From the entries below, copy every line that holds the word "Polygon".

BEGIN Records to process

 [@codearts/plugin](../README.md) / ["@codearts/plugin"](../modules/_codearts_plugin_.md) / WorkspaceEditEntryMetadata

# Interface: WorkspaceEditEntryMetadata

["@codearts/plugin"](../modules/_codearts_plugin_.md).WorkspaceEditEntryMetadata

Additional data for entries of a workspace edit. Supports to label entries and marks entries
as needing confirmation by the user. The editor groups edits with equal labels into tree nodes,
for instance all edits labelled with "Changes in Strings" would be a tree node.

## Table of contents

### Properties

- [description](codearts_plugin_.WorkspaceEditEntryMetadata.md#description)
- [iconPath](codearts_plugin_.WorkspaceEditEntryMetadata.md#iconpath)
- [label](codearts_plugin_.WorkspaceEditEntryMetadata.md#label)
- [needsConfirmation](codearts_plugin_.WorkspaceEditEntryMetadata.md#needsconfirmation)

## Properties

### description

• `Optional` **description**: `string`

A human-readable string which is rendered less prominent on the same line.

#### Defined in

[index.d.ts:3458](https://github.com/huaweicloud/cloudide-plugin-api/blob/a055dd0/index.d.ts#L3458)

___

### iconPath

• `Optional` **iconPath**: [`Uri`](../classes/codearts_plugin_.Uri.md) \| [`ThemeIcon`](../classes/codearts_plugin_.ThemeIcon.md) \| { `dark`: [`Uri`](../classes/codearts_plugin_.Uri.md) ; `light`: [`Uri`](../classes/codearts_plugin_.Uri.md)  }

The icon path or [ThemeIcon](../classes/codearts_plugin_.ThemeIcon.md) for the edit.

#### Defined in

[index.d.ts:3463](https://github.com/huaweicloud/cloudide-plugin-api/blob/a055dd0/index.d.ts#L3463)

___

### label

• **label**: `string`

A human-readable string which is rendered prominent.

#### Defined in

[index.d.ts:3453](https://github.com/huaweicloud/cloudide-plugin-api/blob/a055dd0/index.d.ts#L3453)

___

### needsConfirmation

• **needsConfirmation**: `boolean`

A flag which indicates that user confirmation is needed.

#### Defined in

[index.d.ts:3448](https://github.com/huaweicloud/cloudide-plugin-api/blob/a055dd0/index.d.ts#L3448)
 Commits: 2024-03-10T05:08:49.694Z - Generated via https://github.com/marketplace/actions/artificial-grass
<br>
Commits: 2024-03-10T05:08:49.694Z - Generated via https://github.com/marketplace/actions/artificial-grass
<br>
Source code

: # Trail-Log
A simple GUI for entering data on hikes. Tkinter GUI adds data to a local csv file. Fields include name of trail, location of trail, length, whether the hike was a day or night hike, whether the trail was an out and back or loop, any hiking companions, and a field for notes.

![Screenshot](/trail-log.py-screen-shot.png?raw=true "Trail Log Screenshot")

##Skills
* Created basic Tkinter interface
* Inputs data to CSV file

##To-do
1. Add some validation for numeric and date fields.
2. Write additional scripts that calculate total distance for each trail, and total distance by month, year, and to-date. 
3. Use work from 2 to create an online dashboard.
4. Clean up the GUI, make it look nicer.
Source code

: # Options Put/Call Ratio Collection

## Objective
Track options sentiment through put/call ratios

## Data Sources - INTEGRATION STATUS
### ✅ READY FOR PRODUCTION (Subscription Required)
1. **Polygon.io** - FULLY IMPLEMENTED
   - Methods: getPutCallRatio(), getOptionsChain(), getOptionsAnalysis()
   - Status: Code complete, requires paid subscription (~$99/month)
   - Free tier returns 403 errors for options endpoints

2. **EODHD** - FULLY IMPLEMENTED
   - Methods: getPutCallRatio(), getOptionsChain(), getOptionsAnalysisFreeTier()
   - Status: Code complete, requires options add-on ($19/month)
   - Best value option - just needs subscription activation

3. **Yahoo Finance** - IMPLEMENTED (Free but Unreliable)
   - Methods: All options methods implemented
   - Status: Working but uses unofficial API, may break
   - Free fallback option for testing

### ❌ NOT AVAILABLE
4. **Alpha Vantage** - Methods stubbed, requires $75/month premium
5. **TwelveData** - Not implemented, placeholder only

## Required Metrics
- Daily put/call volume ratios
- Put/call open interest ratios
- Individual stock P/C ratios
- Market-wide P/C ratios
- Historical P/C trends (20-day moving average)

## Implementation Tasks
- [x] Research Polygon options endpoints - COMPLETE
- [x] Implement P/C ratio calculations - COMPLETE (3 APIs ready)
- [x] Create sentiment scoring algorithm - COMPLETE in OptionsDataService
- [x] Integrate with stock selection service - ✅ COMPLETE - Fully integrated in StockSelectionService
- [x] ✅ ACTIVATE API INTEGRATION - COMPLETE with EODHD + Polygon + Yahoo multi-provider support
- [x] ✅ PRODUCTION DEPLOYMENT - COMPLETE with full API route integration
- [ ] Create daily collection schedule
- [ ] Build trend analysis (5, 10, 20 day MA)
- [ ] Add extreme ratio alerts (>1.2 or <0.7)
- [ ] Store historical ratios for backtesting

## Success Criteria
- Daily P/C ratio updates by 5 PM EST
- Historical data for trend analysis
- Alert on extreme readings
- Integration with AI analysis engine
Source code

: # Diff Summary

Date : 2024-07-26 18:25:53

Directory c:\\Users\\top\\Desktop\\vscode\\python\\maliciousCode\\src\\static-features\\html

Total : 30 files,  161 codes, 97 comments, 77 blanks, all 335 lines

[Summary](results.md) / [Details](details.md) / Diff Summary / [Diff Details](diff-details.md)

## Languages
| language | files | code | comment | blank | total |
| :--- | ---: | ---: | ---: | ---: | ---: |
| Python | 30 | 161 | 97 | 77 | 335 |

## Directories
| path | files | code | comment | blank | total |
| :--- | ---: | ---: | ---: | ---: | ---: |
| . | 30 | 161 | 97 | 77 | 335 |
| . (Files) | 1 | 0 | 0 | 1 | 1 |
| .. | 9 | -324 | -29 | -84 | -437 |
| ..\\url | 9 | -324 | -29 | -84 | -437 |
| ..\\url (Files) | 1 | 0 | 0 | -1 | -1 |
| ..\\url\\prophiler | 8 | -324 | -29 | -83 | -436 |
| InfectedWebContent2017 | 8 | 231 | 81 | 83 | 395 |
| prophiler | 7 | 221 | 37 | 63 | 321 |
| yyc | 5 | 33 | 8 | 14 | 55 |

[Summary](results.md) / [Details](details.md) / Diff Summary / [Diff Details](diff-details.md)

END Records to process

### Output for this exercise
1. **Polygon.io** - FULLY IMPLEMENTED
- [x] Research Polygon options endpoints - COMPLETE
- [x] ✅ ACTIVATE API INTEGRATION - COMPLETE with EODHD + Polygon + Yahoo multi-provider support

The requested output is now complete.